Taiwan Semiconductor Manufacturing Co’s (TSMC, 台積電) chief financial officer Lora Ho’s (何麗梅) career has taken her through smoke-filled meeting rooms with men cracking lewd jokes. It has also seen her helm US$46 billion in capital spending at Taiwan’s largest chipmaker.
Since becoming chief financial officer in 2003, Ho has overseen a tripling of annual profit amid TSMC’s escalating battle with Intel Corp and Samsung Electronics Co to make chips for the world’s largest technology companies.
Her 30-year career charts a climb through male-dominated management teams, motherhood and early adoption of technology to the top ranks of a company that earns about US$8 in revenue from every smartphone sold worldwide.
“The glass ceiling is in your heart,” Ho said in an interview at the company’s Hsinchu headquarters. “It does not really exist.”
Commanding half the market for contract chipmaking and supplying chips to Apple Inc and Qualcomm Inc, TSMC this year won orders to make the processors that power Apple’s iPhone, ending Samsung’s exclusivity.
That victory is part of a continuing trend at TSMC to manufacture more of the chips that connect a device to networks, control its display or sense movement, netting what Ho estimates is an average of about US$8 in sales from every smartphone sold worldwide, regardless of brand. Intel and Samsung also see potential in the chip foundry business, opening up more of their factories to the designs of outside clients.
Increasing demand and heightened competition mean that Ho has had to find funds to cover annual capital spending that has ballooned from US$2.7 billion in 2009 to a record US$9.6 billion this year — a figure exceeded by only Samsung and Intel in the chip industry — while still maintaining a return on equity that has kept shareholders hanging onto the stock.

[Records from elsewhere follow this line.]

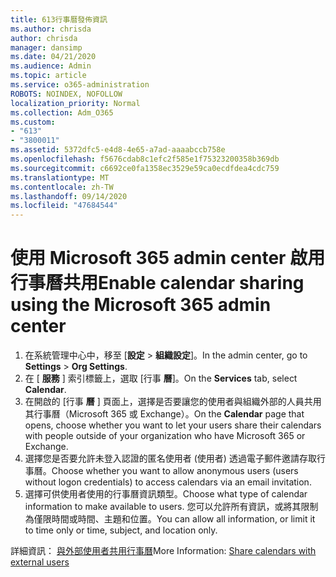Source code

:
 ```yaml
---
title: 613行事曆發佈資訊
ms.author: chrisda
author: chrisda
manager: dansimp
ms.date: 04/21/2020
ms.audience: Admin
ms.topic: article
ms.service: o365-administration
ROBOTS: NOINDEX, NOFOLLOW
localization_priority: Normal
ms.collection: Adm_O365
ms.custom:
- "613"
- "3800011"
ms.assetid: 5372dfc5-e4d8-4e65-a7ad-aaaabccb758e
ms.openlocfilehash: f5676cdab8c1efc2f585e1f75323200358b369db
ms.sourcegitcommit: c6692ce0fa1358ec3529e59ca0ecdfdea4cdc759
ms.translationtype: MT
ms.contentlocale: zh-TW
ms.lasthandoff: 09/14/2020
ms.locfileid: "47684544"
---
```

# <a name="enable-calendar-sharing-using-the-microsoft-365-admin-center"></a><span data-ttu-id="160c1-102">使用 Microsoft 365 admin center 啟用行事曆共用</span><span class="sxs-lookup"><span data-stu-id="160c1-102">Enable calendar sharing using the Microsoft 365 admin center</span></span>

1. <span data-ttu-id="160c1-103">在系統管理中心中，移至 [**設定**   >   **組織設定**]。</span><span class="sxs-lookup"><span data-stu-id="160c1-103">In the admin center, go to  **Settings**  >  **Org Settings**.</span></span>
2. <span data-ttu-id="160c1-104">在 [  **服務**  ] 索引標籤上，選取 [行事  **曆**]。</span><span class="sxs-lookup"><span data-stu-id="160c1-104">On the  **Services**  tab, select  **Calendar**.</span></span>
3. <span data-ttu-id="160c1-105">在開啟的 [行事  **曆**  ] 頁面上，選擇是否要讓您的使用者與組織外部的人員共用其行事曆（Microsoft 365 或 Exchange）。</span><span class="sxs-lookup"><span data-stu-id="160c1-105">On the  **Calendar**  page that opens, choose whether you want to let your users share their calendars with people outside of your organization who have Microsoft 365 or Exchange.</span></span>
4. <span data-ttu-id="160c1-106">選擇您是否要允許未登入認證的匿名使用者 (使用者) 透過電子郵件邀請存取行事曆。</span><span class="sxs-lookup"><span data-stu-id="160c1-106">Choose whether you want to allow anonymous users (users without logon credentials) to access calendars via an email invitation.</span></span>
5. <span data-ttu-id="160c1-107">選擇可供使用者使用的行事曆資訊類型。</span><span class="sxs-lookup"><span data-stu-id="160c1-107">Choose what type of calendar information to make available to users.</span></span> <span data-ttu-id="160c1-108">您可以允許所有資訊，或將其限制為僅限時間或時間、主題和位置。</span><span class="sxs-lookup"><span data-stu-id="160c1-108">You can allow all information, or limit it to time only or time, subject, and location only.</span></span>

<span data-ttu-id="160c1-109">詳細資訊： [與外部使用者共用行事曆](https://docs.microsoft.com/microsoft-365/admin/manage/share-calendars-with-external-users)</span><span class="sxs-lookup"><span data-stu-id="160c1-109">More Information: [Share calendars with external users](https://docs.microsoft.com/microsoft-365/admin/manage/share-calendars-with-external-users)</span></span>
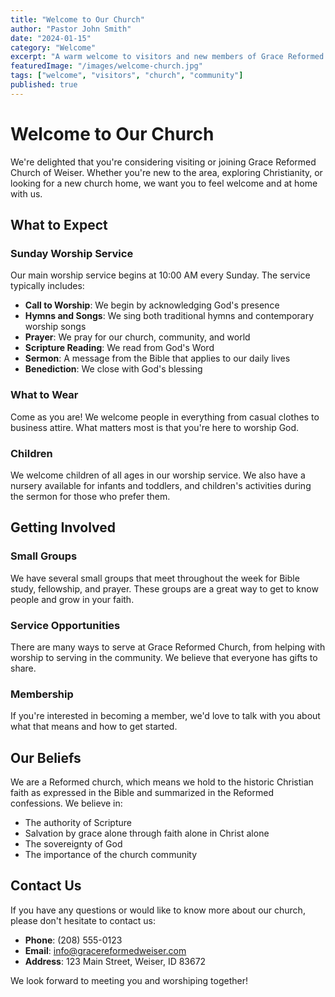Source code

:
 ```yaml
---
title: "Welcome to Our Church"
author: "Pastor John Smith"
date: "2024-01-15"
category: "Welcome"
excerpt: "A warm welcome to visitors and new members of Grace Reformed Church of Weiser."
featuredImage: "/images/welcome-church.jpg"
tags: ["welcome", "visitors", "church", "community"]
published: true
---
```


# Welcome to Our Church

We're delighted that you're considering visiting or joining Grace Reformed Church of Weiser. Whether you're new to the area, exploring Christianity, or looking for a new church home, we want you to feel welcome and at home with us.

## What to Expect

### Sunday Worship Service

Our main worship service begins at 10:00 AM every Sunday. The service typically includes:

- **Call to Worship**: We begin by acknowledging God's presence
- **Hymns and Songs**: We sing both traditional hymns and contemporary worship songs
- **Prayer**: We pray for our church, community, and world
- **Scripture Reading**: We read from God's Word
- **Sermon**: A message from the Bible that applies to our daily lives
- **Benediction**: We close with God's blessing

### What to Wear

Come as you are! We welcome people in everything from casual clothes to business attire. What matters most is that you're here to worship God.

### Children

We welcome children of all ages in our worship service. We also have a nursery available for infants and toddlers, and children's activities during the sermon for those who prefer them.

## Getting Involved

### Small Groups

We have several small groups that meet throughout the week for Bible study, fellowship, and prayer. These groups are a great way to get to know people and grow in your faith.

### Service Opportunities

There are many ways to serve at Grace Reformed Church, from helping with worship to serving in the community. We believe that everyone has gifts to share.

### Membership

If you're interested in becoming a member, we'd love to talk with you about what that means and how to get started.

## Our Beliefs

We are a Reformed church, which means we hold to the historic Christian faith as expressed in the Bible and summarized in the Reformed confessions. We believe in:

- The authority of Scripture
- Salvation by grace alone through faith alone in Christ alone
- The sovereignty of God
- The importance of the church community

## Contact Us

If you have any questions or would like to know more about our church, please don't hesitate to contact us:

- **Phone**: (208) 555-0123
- **Email**: info@gracereformedweiser.com
- **Address**: 123 Main Street, Weiser, ID 83672

We look forward to meeting you and worshiping together!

“For fiscal and financial management, TSMC gets a five-star rating,” said John Brebeck, Taipei-based senior adviser at investment advisory firm Peace Field Ltd.

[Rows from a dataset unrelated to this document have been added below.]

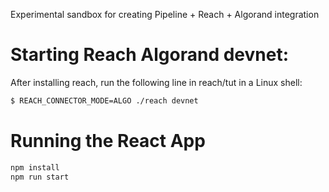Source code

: Experimental sandbox for creating Pipeline + Reach + Algorand integration

# Starting Reach Algorand devnet:

After installing reach, run the following line in reach/tut in a Linux shell:

```bash
$ REACH_CONNECTOR_MODE=ALGO ./reach devnet
```

# Running the React App

```bash
npm install
npm run start
```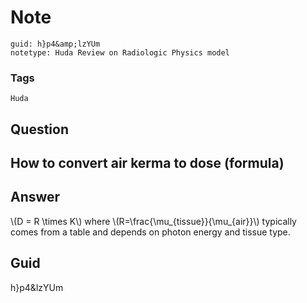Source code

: # Note
```
guid: h}p4&amp;lzYUm
notetype: Huda Review on Radiologic Physics model
```

### Tags
```
Huda
```

## Question
<h2>How to convert air kerma to dose (formula)</h2>

## Answer
<section>
<p>\(D = R \times K\) where \(R=\frac{\mu_{tissue}}{\mu_{air}}\) typically comes from a table and depends on photon energy and tissue type.</p>

</section>

## Guid
h}p4&lzYUm
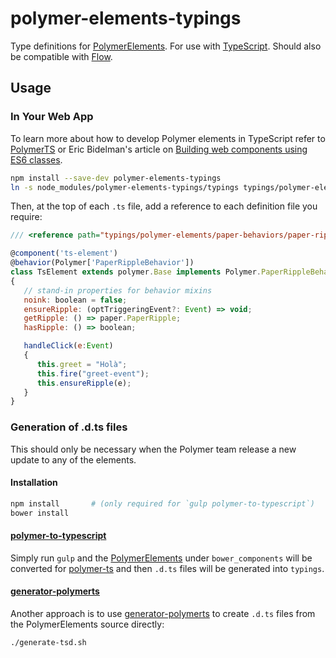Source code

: # polymer-elements-typings

Type definitions for [PolymerElements](https://github.com/PolymerElements).  For use with [TypeScript](http://www.typescriptlang.org/).  Should also be compatible with [Flow](http://flowtype.org/docs/third-party.html).

## Usage

### In Your Web App

To learn more about how to develop Polymer elements in TypeScript refer to [PolymerTS](https://github.com/nippur72/PolymerTS) or Eric Bidelman's article on [Building web components using ES6 classes](https://www.polymer-project.org/1.0/articles/es6.html).

```bash
npm install --save-dev polymer-elements-typings
ln -s node_modules/polymer-elements-typings/typings typings/polymer-elements 
```

Then, at the top of each `.ts` file, add a reference to each definition file you require:

```javascript
/// <reference path="typings/polymer-elements/paper-behaviors/paper-ripple-behavior.d.ts"/>

@component('ts-element')
@behavior(Polymer['PaperRippleBehavior'])
class TsElement extends polymer.Base implements Polymer.PaperRippleBehavior
{   
   // stand-in properties for behavior mixins 
   noink: boolean = false;
   ensureRipple: (optTriggeringEvent?: Event) => void;
   getRipple: () => paper.PaperRipple;
   hasRipple: () => boolean;

   handleClick(e:Event)
   {
      this.greet = "Holà";      
      this.fire("greet-event");
      this.ensureRipple(e);
   }
}
```

### Generation of .d.ts files

This should only be necessary when the Polymer team release a new update to any of the elements.

#### Installation

```bash
npm install       # (only required for `gulp polymer-to-typescript`)
bower install
```

#### [polymer-to-typescript](https://github.com/nalbion/babel-plugin-polymer-to-typescript)

Simply run `gulp` and the [PolymerElements](https://github.com/PolymerElements) under `bower_components` will be converted for [polymer-ts](https://github.com/nippur72/PolymerTS) and then `.d.ts` files will be generated into `typings`.


#### [generator-polymerts](https://github.com/bsorrentino/generator-polymerts)

Another approach is to use [generator-polymerts](https://github.com/bsorrentino/generator-polymerts) to create `.d.ts` files from the PolymerElements source directly:

```bash
./generate-tsd.sh
```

Ho’s credibility allows TSMC to easily tap capital markets, he added.
In 2011, TSMC sold bonds for the first time since 2002, commencing a US$7 billion debt-raising spree that allowed Ho to access low interest rates and still pay a dividend. The same year, Institutional Investor magazine named her Asia’s best chief financial officer.
A graduate of National Chengchi University, Ho, 58, followed her mother’s advice to become an accountant because it was easier to find work. Her break came at a local pharmaceutical company, where she became the only female manager among a team of “old men.”

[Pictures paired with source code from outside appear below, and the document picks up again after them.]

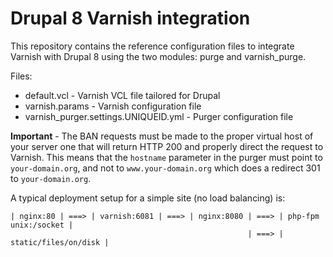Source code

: # Drupal 8 Varnish integration

This repository contains the reference configuration files to integrate Varnish with Drupal 8 using the two modules: purge and varnish_purge.

Files:

- default.vcl - Varnish VCL file tailored for Drupal
- varnish.params - Varnish configuration file
- varnish_purger.settings.UNIQUEID.yml - Purger configuration file

**Important** - The BAN requests must be made to the proper virtual host of your server one that will return HTTP 200 and properly direct the request to Varnish. This means that the `hostname` parameter in the purger must point to `your-domain.org`, and not to `www.your-domain.org` which does a redirect 301 to `your-domain.org`.

A typical deployment setup for a simple site (no load balancing) is:

```
| nginx:80 | ===> | varnish:6081 | ===> | nginx:8080 | ===> | php-fpm unix:/socket |
                                                     | ===> | static/files/on/disk |
```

Ho recalls sitting through meetings as colleagues smoked and told lewd jokes.
More than three decades after Ho started her career, Taiwan still lags behind on gender equality, with 30.7 women in leadership positions for every 100 men, according to a MasterCard Inc survey of gender parity conducted last year.
Taiwan ranked fifth out of 14 Asia-Pacific economies in overall equality, while placing sixth behind nations including New Zealand, Australia and the Philippines in the leadership category.
“It is still very difficult for women to move up and be considered credible managers” at companies in Asia, said Veronique Salze-Lozac’h, senior director of economic development at nonprofit Asia Foundation in Bangkok. “Very often, when you are the only woman in the room, you just have to go with the whole atmosphere and cannot really be too outspoken.”
From pharmaceuticals, Ho stepped into Taiwan’s burgeoning technology industry as a cost controller at a personal computer company before moving on to a chipmaker.
By 1999, she was recruited by TSMC, which at the time had annual sales of US$2.4 billion.
Her career advanced because she picked up on technology at a time when few companies had computers, she said. In the early 1980s, she had learned to use spreadsheets on her home computer and was soon able to do the work of three people.
“In many cases, I was the only woman. It did not make me feel uncomfortable; I got used to it,” Ho said of the male-dominated business culture she faced in the late 1970s.
She did not complain about the smoking or jokes because she “did not want to spend time on that. I just keep quiet, do not echo it.”
Balancing cash flow, planning strategy and working under four different male chief executives officer to manage TSMC’s finances, Ho said her gender had been irrelevant.
A mother of two, Ho says that having her in-laws help with childcare allowed her to focus on her career, while she got support from her husband, who also works in the technology industry.
She was introduced to Facebook Inc chief operating officer Sheryl Sandberg’s now-famous TED (Technology, Entertainment, Design) talk by her daughter.
Sandberg’s Lean In speech gave voice to much of what Ho had already discovered about balancing the competing pressures of family and career.
“She speaks for what really happens,” Ho said. “‘Do not give up before you have to,’ right? Females are too easy to give up.”